Now that we have a model available, we can clone this notebook and update the targets for a different disease, or build a model using more or less features by changing the fingerprint bit value. As we publish new versions of the model in the registry, they can be queried using the list models functions.
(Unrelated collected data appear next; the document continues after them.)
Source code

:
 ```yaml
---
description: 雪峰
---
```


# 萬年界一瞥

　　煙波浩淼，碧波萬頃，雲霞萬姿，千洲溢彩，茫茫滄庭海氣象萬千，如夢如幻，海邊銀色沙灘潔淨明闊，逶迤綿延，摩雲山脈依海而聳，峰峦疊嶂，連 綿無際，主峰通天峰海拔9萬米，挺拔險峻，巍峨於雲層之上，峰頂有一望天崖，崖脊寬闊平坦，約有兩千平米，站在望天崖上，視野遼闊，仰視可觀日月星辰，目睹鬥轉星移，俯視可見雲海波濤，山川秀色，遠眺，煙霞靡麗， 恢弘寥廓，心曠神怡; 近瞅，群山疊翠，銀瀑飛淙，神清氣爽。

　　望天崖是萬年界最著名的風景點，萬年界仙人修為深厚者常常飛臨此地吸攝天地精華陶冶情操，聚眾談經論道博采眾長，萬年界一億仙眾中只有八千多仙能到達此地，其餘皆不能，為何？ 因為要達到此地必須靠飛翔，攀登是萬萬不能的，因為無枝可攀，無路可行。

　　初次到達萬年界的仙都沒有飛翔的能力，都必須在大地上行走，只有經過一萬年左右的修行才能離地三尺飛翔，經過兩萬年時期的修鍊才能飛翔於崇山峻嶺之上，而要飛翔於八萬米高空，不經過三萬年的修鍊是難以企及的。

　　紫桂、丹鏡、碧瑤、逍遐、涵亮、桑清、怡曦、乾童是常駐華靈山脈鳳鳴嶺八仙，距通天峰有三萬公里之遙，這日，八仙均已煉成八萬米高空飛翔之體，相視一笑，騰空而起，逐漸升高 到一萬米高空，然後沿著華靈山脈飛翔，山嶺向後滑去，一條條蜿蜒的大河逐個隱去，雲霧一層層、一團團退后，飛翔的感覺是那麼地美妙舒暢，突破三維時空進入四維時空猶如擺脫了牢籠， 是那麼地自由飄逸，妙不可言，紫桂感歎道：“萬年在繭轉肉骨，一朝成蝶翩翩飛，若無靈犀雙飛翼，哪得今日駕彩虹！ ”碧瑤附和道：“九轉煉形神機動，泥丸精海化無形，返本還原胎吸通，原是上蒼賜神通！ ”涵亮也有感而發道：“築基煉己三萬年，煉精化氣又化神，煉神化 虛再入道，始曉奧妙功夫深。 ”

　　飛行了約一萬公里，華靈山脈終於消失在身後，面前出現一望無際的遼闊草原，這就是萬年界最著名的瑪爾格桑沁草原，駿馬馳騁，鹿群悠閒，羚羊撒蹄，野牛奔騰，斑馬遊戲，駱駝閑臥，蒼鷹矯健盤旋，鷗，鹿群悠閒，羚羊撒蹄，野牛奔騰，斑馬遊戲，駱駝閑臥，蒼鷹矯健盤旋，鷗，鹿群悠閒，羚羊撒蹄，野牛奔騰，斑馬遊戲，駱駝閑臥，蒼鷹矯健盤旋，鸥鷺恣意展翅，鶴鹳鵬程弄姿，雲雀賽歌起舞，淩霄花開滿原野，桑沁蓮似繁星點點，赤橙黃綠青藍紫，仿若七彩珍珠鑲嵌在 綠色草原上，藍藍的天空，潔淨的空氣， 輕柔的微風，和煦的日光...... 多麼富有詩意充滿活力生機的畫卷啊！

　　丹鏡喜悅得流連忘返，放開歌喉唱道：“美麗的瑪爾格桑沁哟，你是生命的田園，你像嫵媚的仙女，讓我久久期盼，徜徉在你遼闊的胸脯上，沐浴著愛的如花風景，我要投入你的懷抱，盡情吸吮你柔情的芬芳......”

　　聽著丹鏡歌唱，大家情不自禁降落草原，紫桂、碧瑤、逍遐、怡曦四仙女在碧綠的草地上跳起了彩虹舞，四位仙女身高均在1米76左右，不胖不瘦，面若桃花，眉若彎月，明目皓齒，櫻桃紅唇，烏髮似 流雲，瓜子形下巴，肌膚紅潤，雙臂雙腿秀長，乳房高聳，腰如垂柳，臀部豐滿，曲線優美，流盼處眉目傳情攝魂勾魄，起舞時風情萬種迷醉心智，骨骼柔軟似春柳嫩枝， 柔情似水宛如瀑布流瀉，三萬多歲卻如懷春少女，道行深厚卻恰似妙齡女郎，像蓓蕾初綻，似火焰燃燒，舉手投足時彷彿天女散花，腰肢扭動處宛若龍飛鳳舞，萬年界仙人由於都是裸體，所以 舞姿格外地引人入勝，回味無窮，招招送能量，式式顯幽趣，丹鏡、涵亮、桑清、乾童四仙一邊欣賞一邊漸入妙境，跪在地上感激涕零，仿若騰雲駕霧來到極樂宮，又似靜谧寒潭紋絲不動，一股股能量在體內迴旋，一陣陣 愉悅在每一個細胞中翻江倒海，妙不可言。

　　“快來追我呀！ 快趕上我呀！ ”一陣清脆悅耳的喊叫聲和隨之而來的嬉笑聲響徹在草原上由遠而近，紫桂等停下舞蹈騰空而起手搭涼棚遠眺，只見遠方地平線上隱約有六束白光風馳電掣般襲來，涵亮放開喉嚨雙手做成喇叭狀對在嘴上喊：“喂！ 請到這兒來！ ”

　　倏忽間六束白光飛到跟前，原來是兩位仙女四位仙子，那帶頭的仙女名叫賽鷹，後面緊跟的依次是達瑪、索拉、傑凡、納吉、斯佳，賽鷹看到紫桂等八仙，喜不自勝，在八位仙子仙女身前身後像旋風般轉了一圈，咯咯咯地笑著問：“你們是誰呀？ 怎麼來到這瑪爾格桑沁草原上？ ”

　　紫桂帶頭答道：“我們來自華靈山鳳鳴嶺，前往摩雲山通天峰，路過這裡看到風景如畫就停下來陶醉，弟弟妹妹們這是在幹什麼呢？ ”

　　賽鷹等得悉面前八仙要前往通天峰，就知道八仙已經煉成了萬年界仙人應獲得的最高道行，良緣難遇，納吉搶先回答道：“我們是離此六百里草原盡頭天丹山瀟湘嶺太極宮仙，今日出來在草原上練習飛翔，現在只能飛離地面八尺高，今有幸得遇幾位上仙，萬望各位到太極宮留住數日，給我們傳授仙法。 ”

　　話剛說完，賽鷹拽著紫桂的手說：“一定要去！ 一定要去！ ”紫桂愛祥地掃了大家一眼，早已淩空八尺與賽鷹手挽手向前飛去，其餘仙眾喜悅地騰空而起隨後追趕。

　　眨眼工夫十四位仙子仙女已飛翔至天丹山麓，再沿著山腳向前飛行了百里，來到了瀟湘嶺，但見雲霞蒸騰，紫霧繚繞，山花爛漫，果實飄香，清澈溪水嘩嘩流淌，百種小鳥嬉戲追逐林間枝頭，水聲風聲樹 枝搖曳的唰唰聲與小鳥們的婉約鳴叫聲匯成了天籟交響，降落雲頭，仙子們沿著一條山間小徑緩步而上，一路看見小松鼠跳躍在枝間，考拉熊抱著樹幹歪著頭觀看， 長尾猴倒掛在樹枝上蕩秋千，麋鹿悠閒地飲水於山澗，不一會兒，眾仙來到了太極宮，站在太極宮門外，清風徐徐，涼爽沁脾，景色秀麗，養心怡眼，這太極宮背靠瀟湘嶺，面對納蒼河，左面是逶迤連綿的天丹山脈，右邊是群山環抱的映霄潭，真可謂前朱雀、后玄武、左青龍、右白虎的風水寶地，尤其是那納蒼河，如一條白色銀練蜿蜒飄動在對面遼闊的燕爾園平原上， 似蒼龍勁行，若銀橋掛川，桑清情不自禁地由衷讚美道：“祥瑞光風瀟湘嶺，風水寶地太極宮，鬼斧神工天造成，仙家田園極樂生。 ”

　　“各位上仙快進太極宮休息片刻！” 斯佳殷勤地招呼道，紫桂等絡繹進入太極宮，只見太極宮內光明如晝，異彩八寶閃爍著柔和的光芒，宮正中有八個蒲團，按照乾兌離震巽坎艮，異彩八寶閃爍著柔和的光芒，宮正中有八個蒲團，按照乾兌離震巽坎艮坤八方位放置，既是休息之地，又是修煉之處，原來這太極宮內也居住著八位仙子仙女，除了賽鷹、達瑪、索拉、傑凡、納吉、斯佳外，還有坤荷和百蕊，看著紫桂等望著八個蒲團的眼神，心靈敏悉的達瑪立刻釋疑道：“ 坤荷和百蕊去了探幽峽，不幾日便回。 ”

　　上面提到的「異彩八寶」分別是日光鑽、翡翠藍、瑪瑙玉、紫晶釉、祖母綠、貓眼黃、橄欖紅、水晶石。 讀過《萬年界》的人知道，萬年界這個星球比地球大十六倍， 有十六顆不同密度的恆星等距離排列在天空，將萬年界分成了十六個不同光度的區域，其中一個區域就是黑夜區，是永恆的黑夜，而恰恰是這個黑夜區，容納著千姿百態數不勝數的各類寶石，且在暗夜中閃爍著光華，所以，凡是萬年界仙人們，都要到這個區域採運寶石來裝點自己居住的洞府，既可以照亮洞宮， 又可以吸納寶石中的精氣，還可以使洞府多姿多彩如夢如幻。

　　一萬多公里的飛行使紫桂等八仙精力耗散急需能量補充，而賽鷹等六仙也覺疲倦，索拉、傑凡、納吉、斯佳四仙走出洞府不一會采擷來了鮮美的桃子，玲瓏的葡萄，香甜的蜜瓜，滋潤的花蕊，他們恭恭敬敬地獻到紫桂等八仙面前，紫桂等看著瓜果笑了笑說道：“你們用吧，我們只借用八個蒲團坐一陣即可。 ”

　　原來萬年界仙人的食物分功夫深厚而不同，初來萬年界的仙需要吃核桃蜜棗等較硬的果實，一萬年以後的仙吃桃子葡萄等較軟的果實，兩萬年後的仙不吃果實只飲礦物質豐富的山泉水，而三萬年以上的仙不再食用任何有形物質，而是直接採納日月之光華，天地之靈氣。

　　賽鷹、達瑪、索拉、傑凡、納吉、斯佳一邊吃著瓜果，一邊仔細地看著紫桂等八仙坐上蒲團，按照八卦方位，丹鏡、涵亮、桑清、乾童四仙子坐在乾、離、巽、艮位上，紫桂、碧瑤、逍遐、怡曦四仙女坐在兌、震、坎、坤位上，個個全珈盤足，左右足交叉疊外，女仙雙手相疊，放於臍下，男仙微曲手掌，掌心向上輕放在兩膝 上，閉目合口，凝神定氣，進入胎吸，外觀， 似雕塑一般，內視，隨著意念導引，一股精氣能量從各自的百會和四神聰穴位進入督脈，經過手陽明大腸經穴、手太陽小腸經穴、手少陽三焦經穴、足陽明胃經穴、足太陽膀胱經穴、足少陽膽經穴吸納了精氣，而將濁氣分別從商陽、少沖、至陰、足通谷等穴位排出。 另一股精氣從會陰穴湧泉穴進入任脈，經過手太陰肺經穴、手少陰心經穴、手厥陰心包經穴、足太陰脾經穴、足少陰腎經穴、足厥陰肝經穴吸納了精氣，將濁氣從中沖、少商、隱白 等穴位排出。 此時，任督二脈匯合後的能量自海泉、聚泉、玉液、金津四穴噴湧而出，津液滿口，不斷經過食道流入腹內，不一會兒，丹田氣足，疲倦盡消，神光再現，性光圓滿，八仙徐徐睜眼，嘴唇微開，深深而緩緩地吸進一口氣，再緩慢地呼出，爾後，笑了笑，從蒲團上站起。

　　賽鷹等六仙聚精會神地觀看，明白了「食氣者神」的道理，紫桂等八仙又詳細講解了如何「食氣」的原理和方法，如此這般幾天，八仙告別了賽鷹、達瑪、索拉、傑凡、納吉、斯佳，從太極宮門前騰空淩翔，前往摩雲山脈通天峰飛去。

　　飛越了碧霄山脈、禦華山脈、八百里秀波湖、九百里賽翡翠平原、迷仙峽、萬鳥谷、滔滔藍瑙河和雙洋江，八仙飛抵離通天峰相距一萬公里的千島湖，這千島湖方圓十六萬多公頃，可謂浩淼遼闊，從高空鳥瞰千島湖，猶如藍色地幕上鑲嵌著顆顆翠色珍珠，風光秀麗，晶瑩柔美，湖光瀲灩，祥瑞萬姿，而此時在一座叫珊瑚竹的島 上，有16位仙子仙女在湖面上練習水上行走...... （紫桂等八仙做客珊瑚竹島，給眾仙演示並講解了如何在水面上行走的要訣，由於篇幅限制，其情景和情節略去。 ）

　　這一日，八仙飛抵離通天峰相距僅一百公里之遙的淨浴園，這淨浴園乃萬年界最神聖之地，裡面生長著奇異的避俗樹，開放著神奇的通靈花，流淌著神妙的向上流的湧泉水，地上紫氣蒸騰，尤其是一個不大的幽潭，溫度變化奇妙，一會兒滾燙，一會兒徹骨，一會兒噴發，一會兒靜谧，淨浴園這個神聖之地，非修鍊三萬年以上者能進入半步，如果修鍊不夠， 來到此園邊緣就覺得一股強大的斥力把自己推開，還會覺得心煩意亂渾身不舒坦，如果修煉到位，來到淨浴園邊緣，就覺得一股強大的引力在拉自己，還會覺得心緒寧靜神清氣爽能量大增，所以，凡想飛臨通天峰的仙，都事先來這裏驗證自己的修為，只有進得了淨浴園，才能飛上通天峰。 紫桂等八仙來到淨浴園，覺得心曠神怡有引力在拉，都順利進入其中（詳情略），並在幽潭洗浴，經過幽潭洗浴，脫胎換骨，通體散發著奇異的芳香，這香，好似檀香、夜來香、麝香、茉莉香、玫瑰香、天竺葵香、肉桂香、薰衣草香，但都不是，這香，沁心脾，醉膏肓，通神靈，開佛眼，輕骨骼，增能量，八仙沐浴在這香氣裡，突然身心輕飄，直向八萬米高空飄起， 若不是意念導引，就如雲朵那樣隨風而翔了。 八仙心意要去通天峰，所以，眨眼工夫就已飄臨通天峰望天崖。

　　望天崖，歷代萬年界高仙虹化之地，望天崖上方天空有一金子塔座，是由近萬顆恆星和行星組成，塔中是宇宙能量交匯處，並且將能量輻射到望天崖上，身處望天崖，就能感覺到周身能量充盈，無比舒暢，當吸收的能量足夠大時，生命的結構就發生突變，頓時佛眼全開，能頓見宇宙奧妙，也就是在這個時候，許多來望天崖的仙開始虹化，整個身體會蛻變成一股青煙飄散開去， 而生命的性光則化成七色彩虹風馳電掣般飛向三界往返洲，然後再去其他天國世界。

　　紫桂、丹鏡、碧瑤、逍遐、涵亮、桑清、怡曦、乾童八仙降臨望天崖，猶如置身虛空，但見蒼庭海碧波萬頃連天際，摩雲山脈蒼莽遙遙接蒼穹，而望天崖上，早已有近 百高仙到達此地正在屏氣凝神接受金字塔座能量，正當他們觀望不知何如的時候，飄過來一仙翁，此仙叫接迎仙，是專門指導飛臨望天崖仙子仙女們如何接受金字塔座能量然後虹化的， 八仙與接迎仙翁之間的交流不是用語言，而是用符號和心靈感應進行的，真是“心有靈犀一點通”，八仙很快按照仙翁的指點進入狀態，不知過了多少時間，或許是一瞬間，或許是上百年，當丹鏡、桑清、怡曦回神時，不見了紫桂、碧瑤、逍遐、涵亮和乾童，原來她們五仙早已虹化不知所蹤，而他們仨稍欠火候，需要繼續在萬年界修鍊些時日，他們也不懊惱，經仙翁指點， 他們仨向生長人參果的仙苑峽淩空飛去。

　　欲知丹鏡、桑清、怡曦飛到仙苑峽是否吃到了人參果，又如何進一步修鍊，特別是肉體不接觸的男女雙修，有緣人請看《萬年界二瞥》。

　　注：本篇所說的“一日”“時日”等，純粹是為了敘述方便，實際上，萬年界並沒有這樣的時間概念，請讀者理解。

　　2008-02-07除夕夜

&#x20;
Check out the documentation for all the available functions related to the model registry; for example, being able to delete models or list all the deployments of a model.

model_list = registry.list_models()
model_list.select("ID", "NAME", "VERSION","CREATION_TIME", "TAGS").order_by(
"CREATION_TIME", ascending=False).show()

Hopefully, you see the simplicity and seamless integration of Snowpark ML into your machine learning workflows. Combined with Streamlit in Snowflake, you can create actionable data apps, putting complex ML models into the hands of researchers and scientists.